> **PROBLEM STATEMENT**
Only the lines from the start of the entries through the line with "repositorio con webhost000" should be returned, each exactly as it stands, and no pictures.

-------- WORKING DATA --------

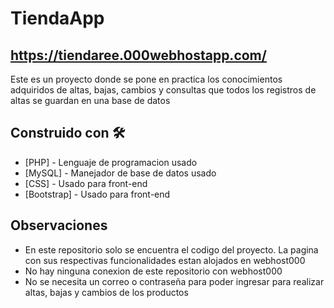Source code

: # TiendaApp
## https://tiendaree.000webhostapp.com/

Este es un proyecto donde se pone en practica los conocimientos adquiridos de altas, bajas, cambios y consultas que todos los registros de altas se guardan en una base de datos

## Construido con 🛠️

* [PHP] - Lenguaje de programacion usado
* [MySQL] - Manejador de base de datos usado
* [CSS] - Usado para front-end
* [Bootstrap] - Usado para front-end

## Observaciones

* En este repositorio solo se encuentra el codigo del proyecto. La pagina con sus respectivas funcionalidades estan alojados en webhost000
* No hay ninguna conexion de este repositorio con webhost000
* No se necesita un correo o contraseña para poder ingresar para realizar altas, bajas y cambios de los productos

--------

> **REPLY**
Source code

: # TiendaApp
## https://tiendaree.000webhostapp.com/

Este es un proyecto donde se pone en practica los conocimientos adquiridos de altas, bajas, cambios y consultas que todos los registros de altas se guardan en una base de datos

## Construido con 🛠️

* [PHP] - Lenguaje de programacion usado
* [MySQL] - Manejador de base de datos usado
* [CSS] - Usado para front-end
* [Bootstrap] - Usado para front-end

## Observaciones

* En este repositorio solo se encuentra el codigo del proyecto. La pagina con sus respectivas funcionalidades estan alojados en webhost000
* No hay ninguna conexion de este repositorio con webhost000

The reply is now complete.